[FOCUS] Giulia Andreani, Le cours de dessin

[FOCUS] Giulia Andreani, Le cours de dessin

Focus sur l’oeuvre Le cours de dessin de l’artiste peintre Giulia Andreani.

Oeuvre : Le cours de dessin, 2015, 150x200cm, acrylique sur toile.

Artiste : Giulia Andreani, née à Venise (Italie) en 1985. Vit et travaille à Paris. Formée à l’Académie des Beaux-Arts de Venise (Accademia di Belle Arti, Italie, 2008).

L’image d’archive est à la source des peintures de Giulia Andreani. Un travail de recherche par lequel l’artiste exhume des photographies qui serviront de support à la construction de ses œuvres. Images de propagande nazie, de l’histoire de l’Italie mussolinienne ou de la Guerre Froide, Giulia Andreani interroge la photographie, sa portée, les récits qu’elle véhicule parfois de manière implicite. En écho à Gerhard Richter qui disait utiliser « La photographie comme Rembrandt le dessin ou Vermeer la camera obscura, pour en faire un tableau »(1), les oeuvres de Giulia Andreani, s’éloignent de la simple restitution historique pour devenir aussi le récit d’autres histoires.

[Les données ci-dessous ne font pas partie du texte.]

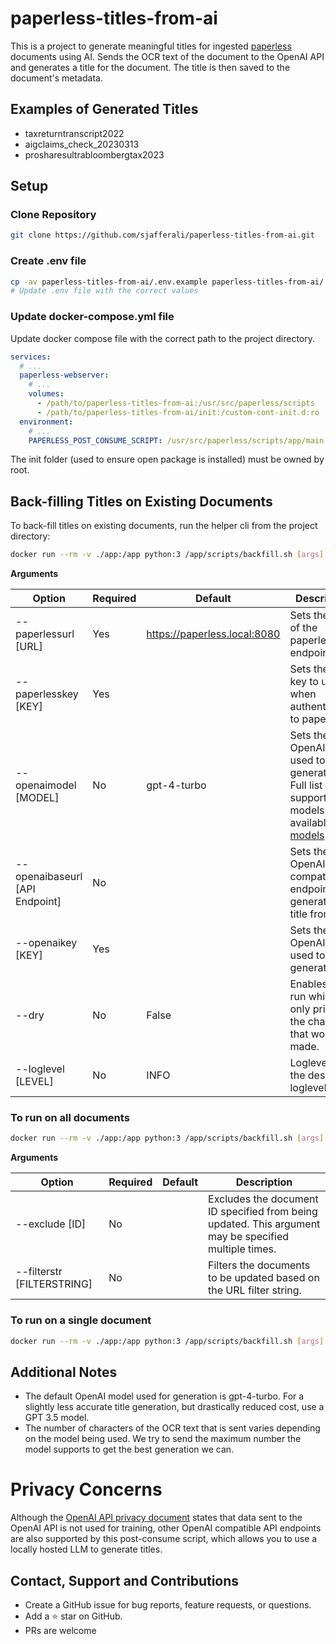 # paperless-titles-from-ai

This is a project to generate meaningful titles for ingested [paperless](https://docs.paperless-ngx.com/) documents using AI. Sends the OCR text of the document to the OpenAI API and generates a title for the document. The title is then saved to the document's metadata.

## Examples of Generated Titles
- taxreturntranscript2022
- aigclaims_check_20230313
- prosharesultrabloombergtax2023

## Setup

### Clone Repository
```bash
git clone https://github.com/sjafferali/paperless-titles-from-ai.git
```

### Create .env file
```bash
cp -av paperless-titles-from-ai/.env.example paperless-titles-from-ai/.env
# Update .env file with the correct values
```

### Update docker-compose.yml file
Update docker compose file with the correct path to the project directory.

```yaml
services:
  # ...
  paperless-webserver:
    # ...
    volumes:
      - /path/to/paperless-titles-from-ai:/usr/src/paperless/scripts
      - /path/to/paperless-titles-from-ai/init:/custom-cont-init.d:ro
  environment:
    # ...
    PAPERLESS_POST_CONSUME_SCRIPT: /usr/src/paperless/scripts/app/main.py
```

The init folder (used to ensure open package is installed) must be owned by root.

## Back-filling Titles on Existing Documents
To back-fill titles on existing documents, run the helper cli from the project directory:

```bash
docker run --rm -v ./app:/app python:3 /app/scripts/backfill.sh [args] [single|all]
```

**Arguments**

| Option                | Required | Default                      | Description                                                           |
|-----------------------|----------|------------------------------|-----------------------------------------------------------------------|
| --paperlessurl [URL]  | Yes      | https://paperless.local:8080 | Sets the URL of the paperless API endpoint.                           |
| --paperlesskey [KEY]  | Yes      |                              | Sets the API key to use when authenticating to paperless.             |
| --openaimodel [MODEL] | No       | gpt-4-turbo                  | Sets the OpenAI model used to generate title. Full list of supported models available at [models](https://platform.openai.com/docs/models).                         |
| --openaibaseurl [API Endpoint] | No      |                              | Sets the OpenAI compatible endpoint to generate the title from.                           |
| --openaikey [KEY]     | Yes      |                              | Sets the OpenAI key used to generate title.                           |
| --dry                 | No       | False                        | Enables dry run which only prints out the changes that would be made. |
| --loglevel [LEVEL]    | No       | INFO                         | Loglevel sets the desired loglevel.                                   |

### To run on all documents
```bash
docker run --rm -v ./app:/app python:3 /app/scripts/backfill.sh [args] all [filter_args]
```

**Arguments**

| Option         | Required | Default | Description                                                                                           |
|----------------|----------|---------|-------------------------------------------------------------------------------------------------------|
| --exclude [ID] | No       |         | Excludes the document ID specified from being updated. This argument may be specified multiple times. |
| --filterstr [FILTERSTRING]   | No       |         | Filters the documents to be updated based on the URL filter string.                                   |

### To run on a single document
```bash
docker run --rm -v ./app:/app python:3 /app/scripts/backfill.sh [args] single (document_id)
```



## Additional Notes
- The default OpenAI model used for generation is gpt-4-turbo. For a slightly less accurate title generation, but drastically reduced cost, use a GPT 3.5 model.
- The number of characters of the OCR text that is sent varies depending on the model being used. We try to send the maximum number the model supports to get the best generation we can.

# Privacy Concerns
Although the [OpenAI API privacy document](https://openai.com/enterprise-privacy/) states that data sent to the OpenAI API is not used for training, other OpenAI compatible API endpoints are also supported by this post-consume script, which allows you to use a locally hosted LLM to generate titles.


## Contact, Support and Contributions
- Create a GitHub issue for bug reports, feature requests, or questions.
- Add a ⭐️ star on GitHub.
- PRs are welcome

Giulia Andreani incarne, avec une toute nouvelle génération de peintres, l’héritage artistique de la Nouvelle École, celle née à Leipzig dans les années 2000, mais aussi d’artistes historiques comme Gerhard Richter ou Georg Baselitz, et qui a marqué le retour d’une certaine peinture figurative. Un retour que l’artiste, formée à l’académie des beaux-arts de Venise, a étudié durant son parcours universitaire en France :

« Je me suis aperçue que finalement je faisais toutes ces recherches en histoire de l’art avec une nécessité de peintre. J’ai mis à profit d’autres textes que j’avais rencontrés et qui ont nourri ma réflexion plus tôt, pendant mes études aux Beaux-Arts notamment sur la question de la photographie. Je constate aujourd’hui combien tous mes travaux sont intimement liés et, qu’ils rendent compte aussi d’une forme de sincérité. » Giulia Andreani (Citation extraite de l’entretien réalisé avec l’artiste par Point contemporain)

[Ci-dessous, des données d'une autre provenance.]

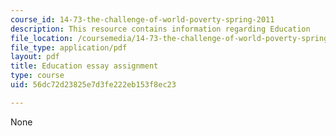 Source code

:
 ```yaml
---
course_id: 14-73-the-challenge-of-world-poverty-spring-2011
description: This resource contains information regarding Education
file_location: /coursemedia/14-73-the-challenge-of-world-poverty-spring-2011/56dc72d23825e7d3fe222eb153f8ec23_MIT14_73S11_education.pdf
file_type: application/pdf
layout: pdf
title: Education essay assignment
type: course
uid: 56dc72d23825e7d3fe222eb153f8ec23

---
```

None
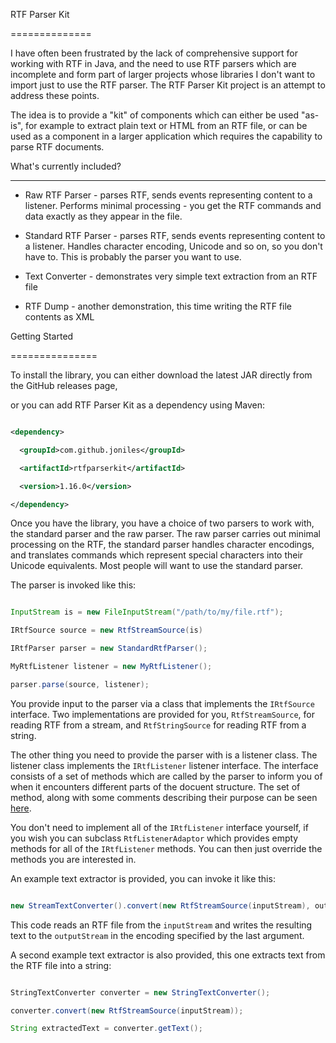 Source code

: RTF Parser Kit
==============

I have often been frustrated by the lack of comprehensive support for working with RTF in Java, and the need to use RTF parsers which are incomplete and form part of larger projects whose libraries I don't want to import just to use the RTF parser. The RTF Parser Kit project is an attempt to address these points.

The idea is to provide a "kit" of components which can either be used "as-is", for example to extract plain text or HTML from an RTF file, or can be used as a component in a larger application which requires the capability to parse RTF documents.

What's currently included?
--------------------------
* Raw RTF Parser - parses RTF, sends events representing content to a listener. Performs minimal processing - you get the RTF commands and data exactly as they appear in the file.
* Standard RTF Parser - parses RTF, sends events representing content to a listener. Handles character encoding, Unicode and so on, so you don't have to. This is probably the parser you want to use.
* Text Converter - demonstrates very simple text extraction from an RTF file
* RTF Dump - another demonstration, this time writing the RTF file contents as XML

Getting Started
===============

To install the library, you can either download the latest JAR directly from the GitHub releases page,
or you can add RTF Parser Kit as a dependency using Maven:

```xml
<dependency>
  <groupId>com.github.joniles</groupId>
  <artifactId>rtfparserkit</artifactId>
  <version>1.16.0</version>
</dependency>
```

Once you have the library, you have a choice of two parsers to work with, the standard parser and the raw parser. The raw parser carries out minimal processing on the RTF, the standard parser handles character encodings, and translates commands which represent special characters into their Unicode equivalents. Most people will want to use the standard parser.

The parser is invoked like this:
```java
InputStream is = new FileInputStream("/path/to/my/file.rtf");
IRtfSource source = new RtfStreamSource(is)
IRtfParser parser = new StandardRtfParser();
MyRtfListener listener = new MyRtfListener();
parser.parse(source, listener);
```
You provide input to the parser via a class that implements the `IRtfSource` interface. Two implementations are provided for you, `RtfStreamSource`, for reading RTF from a stream, and `RtfStringSource` for reading RTF from a string.

The other thing you need to provide the parser with is a listener class. The listener class implements the `IRtfListener` listener interface. The interface consists of a set of methods which are called by the parser to inform you of when it encounters different parts of the docuent structure. The set of method, along with some comments describing their purpose can be seen [here](https://github.com/joniles/rtfparserkit/blob/master/RTF%20Parser%20Kit/src/com/rtfparserkit/parser/IRtfListener.java).

You don't need to implement all of the `IRtfListener` interface yourself, if you wish you can subclass `RtfListenerAdaptor` which provides empty methods for all of the `IRtfListener` methods. You can then just override the methods you are interested in.

An example text extractor is provided, you can invoke it like this:
```java
new StreamTextConverter().convert(new RtfStreamSource(inputStream), outputStream, "UTF-8");
```
This code reads an RTF file from the `inputStream` and writes the resulting text to the `outputStream` in the encoding specified by the last argument.

A second example text extractor is also provided, this one extracts text from the RTF file into a string:
```java
StringTextConverter converter = new StringTextConverter();
converter.convert(new RtfStreamSource(inputStream));
String extractedText = converter.getText();
```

Présentée dans le cadre de son exposition personnelle Tout geste est renversement (2), l’œuvre Le cours de dessin met en scène la figure de la femme artiste, à travers l’artiste berlinoise dadaïste Hannah Höch dont “l’histoire m’a beaucoup fasciné car comme pour beaucoup de femmes, son travail a été souvent laissé de coté l’écriture de l’histoire de l’art du Xxe siecle.” Les dadaïstes inspirent le travail de Giulia Andreani notamment par la technique du collage et l’utilisation de la photographie de presse.

Hannah Höch, Modenschau
Hannah Höch, Modenschau

« La couleur que j’utilise est aussi en référence aux collages de Hanna Höch, qui ont souvent la vraie couleur de l’aquarelle que j’emploie, celle du gris de Payne. Une couleur proche de celle de la vieille encre des anciennes photos de presse, que l’on retrouve aussi dans les collages de Raoul Haussmann ou de John Heartfield. »

Giulia Andreani travaille avec une palette chromatique très restreinte, presque exclusivement composée de gris de Payne, une couleur dont la teinte est proche du rendu de l’aquarelle. Une couleur qui donne à ses œuvres le sentiment d’être face à un document historique, et qui crée un rapprochement entre la peinture et la photographie ancienne, entre l’Histoire et les histoires qu’elles suggèrent :

« Je ne tente pas de reformuler des énoncés par la peinture, mais de faire apparaître des vérités qui sont autres et qui échappent au sens de la lecture, et de l’ouvrir à l’expérience du spectateur. » Giulia Andreani (Citation extraite de l’entretien réalisé avec l’artiste par Point contemporain)

Une expérience que l’artiste suscite en modifiant certains éléments de l’image source, en insistant sur certaines zones, accentuant le contraste du bleuté du gris de Payne jusqu’au noir. Les choix opérés par l’artiste changent la lecture de l’image initiale. De la peinture d’histoire, elle nous fait basculer vers une peinture qui se tourne vers les études de genre.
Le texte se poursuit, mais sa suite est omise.